The night dropped its curtain at eight. What drew me out was the chance to see Jupiter sitting just below the moon (and a dog that had those 'walk me now please' eyes). Taking the flashlight and a slightly less traversed route, it brought me down a bumpy track which ended at a gate and two weed covered pillars. The pillar on the right bore the surname 'Reidy'. Beyond stood an old two storey stone farmhouse, the Curlews called out on the shore to the north and the moon appeared briefly from behind too much cloud. It could have been straight out of a 1940s epic about old Eire. It was calm, peaceful yet a touch sad also. Wild unpopulated landscapes are magical, they hold mystery and often bring out the best in naturalists, writers, artists and musicians. Then there are these old deserted houses. I try to imagine a summers sun creeping across a flag stoned floor. A kettle on the boil, someone getting ready for the days labor. Perhaps the family 'Reidy' made that house alive until America or foreign parts called too loudly. I hope the echos within are happy ones.
Is it too much for one man to handle?
To encompass so many years with just a single theory,
The empty farmsteads - the tea bottles buried out in the bogs,
Someday nectar for some future archaeologist,
But why leave?
Was it famine that cracked the whip of starvation?
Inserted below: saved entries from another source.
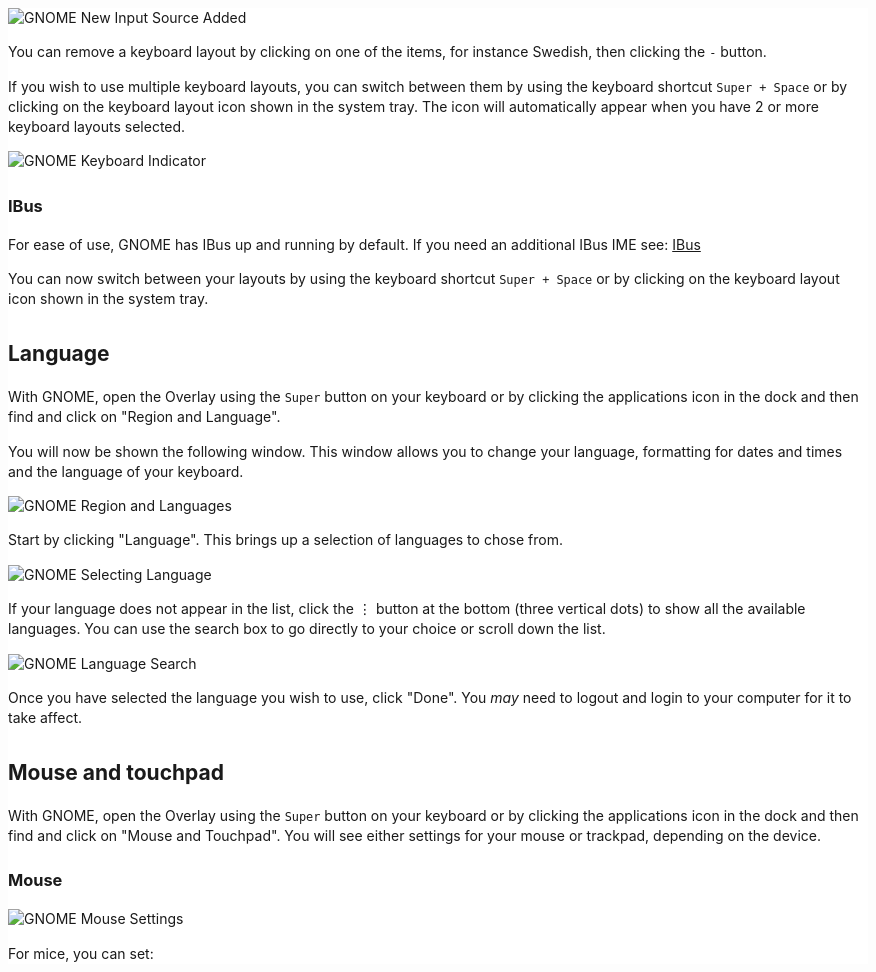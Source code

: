 ![GNOME New Input Source Added](configuration/gnome-region-and-languages-newlang.jpg)

You can remove a keyboard layout by clicking on one of the items, for instance Swedish, then clicking the `-` button.

If you wish to use multiple keyboard layouts, you can switch between them by using the keyboard shortcut `Super + Space` or by clicking on the keyboard layout icon shown in the system tray. The icon will automatically appear when you have 2 or more keyboard layouts selected.

![GNOME Keyboard Indicator](configuration/gnome-top-panel-keyboard-layout.jpg)

### IBus

For ease of use, GNOME has IBus up and running by default. If you need an additional IBus IME see: [IBus](/docs/user/software/localization/ibus/)

You can now switch between your layouts by using the keyboard shortcut `Super + Space` or by clicking on the keyboard layout icon shown in the system tray.

## Language

With GNOME, open the Overlay using the `Super` button on your keyboard or by clicking the applications icon in the dock and then find and click on "Region and Language".

You will now be shown the following window. This window allows you to change your language, formatting for dates and times and the language of your keyboard.

![GNOME Region and Languages](configuration/gnome-region-and-languages.jpg)

Start by clicking "Language". This brings up a selection of languages to chose from.

![GNOME Selecting Language](configuration/gnome-selecting-language.png)

If your language does not appear in the list, click the ⋮ button at the bottom (three vertical dots) to show all the available languages. You can use the search box to go directly to your choice or scroll down the list.

![GNOME Language Search](configuration/gnome-selecting-language-search.png)

Once you have selected the language you wish to use, click "Done". You _may_ need to logout and login to your computer for it to take affect.

## Mouse and touchpad

With GNOME, open the Overlay using the `Super` button on your keyboard or by clicking the applications icon in the dock and then find and click on "Mouse and Touchpad". You will see either settings for your mouse or trackpad, depending on the device.

### Mouse

![GNOME Mouse Settings](configuration/gnome-mouse-settings.jpg)

For mice, you can set:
Maybe it was the isolation,
The land just wasn't enough it seems,
The weekends without the laughter of women,
The worn roads to the sea no longer bustle with those wagons of kelp,
Weed covered machinery - rusted red from Saturday nights tears,
When you rub your face free of Manhattan sweat,
It is with the hardened hands of your ancestors,
Calloused and baptised with County Clare dirt.